As forecasted last year at the Virus Bulletin 2004 conference by Symantec researcher Eric Chien (pictured), viruses targeting the MSH shell, or Microsoft Command Shell (codenamed "Monad") have now been devised by an Austrian virus writer as proof-of-concept of a possible exploit. It isn't known at this writing if MSH will be shipping with Windows Vista, but it is widely expected that the possibility of "Vista viruses" will be a hot topic for discussion at Microsoft's Professional Developers Conference (PDC 2005) next month.

Command Shell in Windows XP is a separate software program that provides direct communication between the user and the operating system. The non-graphical command shell user interface provides the environment in which users run character-based applications and utilities. The command shell executes programs and displays their output on the screen by using individual characters similar to the MS-DOS command interpreter Command.com.

Users can also use the Windows Script Host, CScript.exe, to run more sophisticated scripts in the command shell.

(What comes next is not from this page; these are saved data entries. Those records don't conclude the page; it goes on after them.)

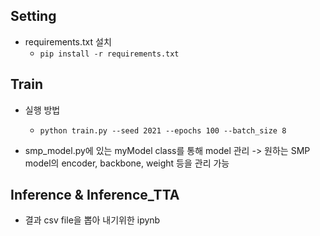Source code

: ## Setting
- requirements.txt 설치 
  - `pip install -r requirements.txt`

## Train
- 실행 방법
  - `python train.py --seed 2021 --epochs 100 --batch_size 8`

- smp_model.py에 있는 myModel class를 통해 model 관리 -> 원하는 SMP model의 encoder, backbone, weight 등을 관리 가능

## Inference & Inference_TTA
- 결과 csv file을 뽑아 내기위한 ipynb
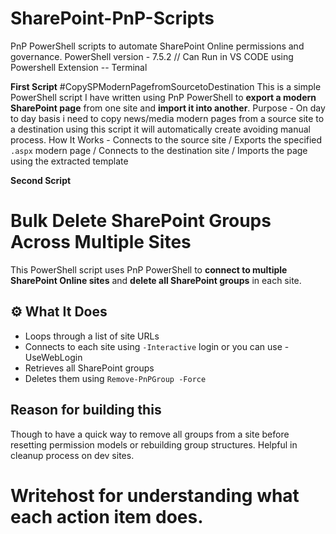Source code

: # SharePoint-PnP-Scripts
PnP PowerShell scripts to automate SharePoint Online permissions and governance.
PowerShell version - 7.5.2 // Can Run in VS CODE using Powershell Extension -- Terminal 

**First Script**
#CopySPModernPagefromSourcetoDestination
This is a simple PowerShell script I have written using PnP PowerShell to **export a modern SharePoint page** from one site and **import it into another**.
Purpose - On day to day basis i need to copy news/media modern pages from a source site to a destination using this script it will automatically create avoiding manual process.
How It Works - Connects to the source site / Exports the specified `.aspx` modern page / Connects to the destination site / Imports the page using the extracted template

**Second Script**
# Bulk Delete SharePoint Groups Across Multiple Sites
This PowerShell script uses PnP PowerShell to **connect to multiple SharePoint Online sites** and **delete all SharePoint groups** in each site.
## ⚙️ What It Does
- Loops through a list of site URLs
- Connects to each site using `-Interactive` login or you can use -UseWebLogin
- Retrieves all SharePoint groups
- Deletes them using `Remove-PnPGroup -Force`
## Reason for building this
Though to have a quick way to remove all groups from a site before resetting permission models or rebuilding group structures. Helpful in cleanup process on dev sites.
# Writehost for understanding what each action item does.
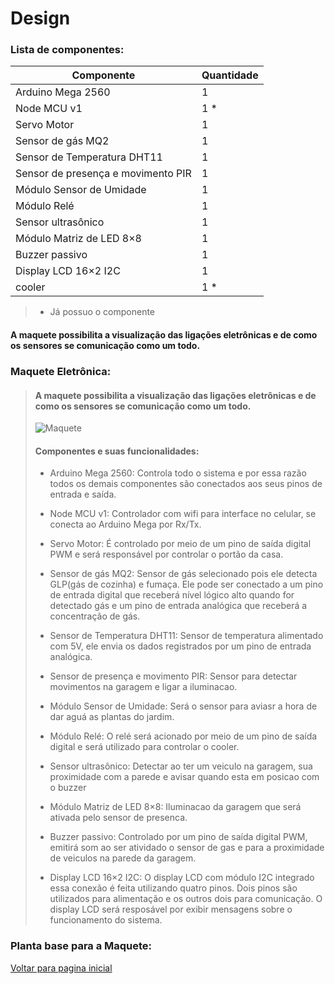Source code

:  # Design

### Lista de componentes:

| Componente  |  Quantidade |
|---|---|
| Arduino Mega 2560  | 1  |
|  Node MCU v1 | 1 * | 
|  Servo Motor |  1 |
| Sensor de gás MQ2  |  1 |
|  Sensor de Temperatura DHT11 |  1 |
|  Sensor de presença e movimento PIR |  1 |
| Módulo Sensor de Umidade  |  1 |
|  Módulo Relé |  1 |
|  Sensor ultrasônico | 1  |
| Módulo Matriz de LED 8×8  |  1 |
|  Buzzer passivo |  1 |
|  Display LCD 16×2 I2C | 1  |
|  cooler | 1 *  |

> * Já possuo o componente

#### A maquete possibilita a visualização das ligações eletrônicas e de como os sensores se comunicação como um todo.

### Maquete Eletrônica:

> #### A maquete possibilita a visualização das ligações eletrônicas e de como os sensores se comunicação como um todo.
> 
>  ![Maquete](https://user-images.githubusercontent.com/12564754/143169612-df9655b0-2026-444f-a5dc-c30d06d1c035.png)
> 
> #### Componentes e suas funcionalidades:
> 
> - Arduino Mega 2560: Controla todo o sistema e por essa razão todos os demais componentes são conectados aos seus pinos de entrada e saída.
> 
> - Node MCU v1: Controlador com wifi para interface no celular, se conecta ao Arduino Mega por Rx/Tx.
> 
> - Servo Motor: É controlado por meio de um pino de saída digital PWM e será responsável por controlar o portão da casa.
> 
> - Sensor de gás MQ2: Sensor de gás selecionado pois ele detecta GLP(gás de cozinha) e fumaça. Ele pode ser conectado a um pino de entrada digital que receberá nível lógico alto quando for detectado gás e um pino de entrada analógica que receberá a concentração de gás.
> 
> - Sensor de Temperatura DHT11: Sensor de temperatura alimentado com 5V, ele envia os dados registrados por um pino de entrada analógica.
> 
> - Sensor de presença e movimento PIR: Sensor para detectar movimentos na garagem e ligar a iluminacao.
> 
> - Módulo Sensor de Umidade: Será o sensor para aviasr a hora de dar aguá as plantas do jardim.
> 
> - Módulo Relé: O relé será acionado por meio de um pino de saída digital e será utilizado para controlar o cooler.
> 
> - Sensor ultrasônico: Detectar ao ter um veiculo na garagem, sua proximidade com a parede e avisar quando esta em posicao com o buzzer
> 
> - Módulo Matriz de LED 8×8: Iluminacao da garagem que será ativada pelo sensor de presenca.
> 
> - Buzzer passivo: Controlado por um pino de saída digital PWM, emitirá som ao ser atividado o sensor de gas e para a proximidade de veiculos na parede da garagem.
> 
> - Display LCD 16×2 I2C: O display LCD com módulo I2C integrado essa conexão é feita utilizando quatro pinos. Dois pinos são utilizados para alimentação e os outros dois para comunicação. O display LCD será resposável por exibir mensagens sobre o funcionamento do sistema.

### Planta base para a Maquete:


 [Voltar para pagina inicial](/README.md)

The Finnish security site F-secure calls the MSH shell "basically a replacement for shells such as CMD.EXE, COMMAND.COM or 4NT.EXE and will ship in 2006. As a command-line front end, MSH resembles many Unix shells quite a bit."

F-secure also notes:

"The possibility of MSH viruses was forecasted last year by researcher Eric Chien (of Symantec) in his presentation in the Virus Bulletin 2004 conference titled "The return of script viruses - an overview of Microsoft Shell". In his presentation Eric concluded: 'While Microsoft Shell is still in development, the current versions have enough functionality to allow a variety of malicious threats including file-infecting viruses'."

The Austrian virus writer published the "proof-of-concept" viruses in a virus writing magazine. They do infect other "Monad" scripts, although there is also a cross infector for .MSH, .BAT and .CMD files.